Extracted records:
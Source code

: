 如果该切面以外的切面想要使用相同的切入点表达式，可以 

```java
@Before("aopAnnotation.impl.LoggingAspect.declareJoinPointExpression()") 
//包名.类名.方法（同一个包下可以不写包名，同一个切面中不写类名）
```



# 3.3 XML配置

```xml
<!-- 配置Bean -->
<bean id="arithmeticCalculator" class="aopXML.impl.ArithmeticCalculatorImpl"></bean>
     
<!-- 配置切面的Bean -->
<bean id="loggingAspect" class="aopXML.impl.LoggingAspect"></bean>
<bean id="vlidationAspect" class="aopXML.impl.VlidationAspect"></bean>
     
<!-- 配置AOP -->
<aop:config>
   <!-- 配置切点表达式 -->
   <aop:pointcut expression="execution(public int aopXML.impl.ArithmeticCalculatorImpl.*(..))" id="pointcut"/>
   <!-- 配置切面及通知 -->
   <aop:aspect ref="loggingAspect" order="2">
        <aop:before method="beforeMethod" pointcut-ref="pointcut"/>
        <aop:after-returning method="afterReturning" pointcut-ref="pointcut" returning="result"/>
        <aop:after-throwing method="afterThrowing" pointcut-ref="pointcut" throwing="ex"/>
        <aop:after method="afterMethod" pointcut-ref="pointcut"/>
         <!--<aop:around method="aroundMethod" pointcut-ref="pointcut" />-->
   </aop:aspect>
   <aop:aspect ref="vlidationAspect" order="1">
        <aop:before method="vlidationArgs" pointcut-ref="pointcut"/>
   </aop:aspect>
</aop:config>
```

**Directions**
Search the entries for "ArithmeticCalculatorImpl" and copy each matching line.

**Answer to this task**
<bean id="arithmeticCalculator" class="aopXML.impl.ArithmeticCalculatorImpl"></bean>
   <aop:pointcut expression="execution(public int aopXML.impl.ArithmeticCalculatorImpl.*(..))" id="pointcut"/>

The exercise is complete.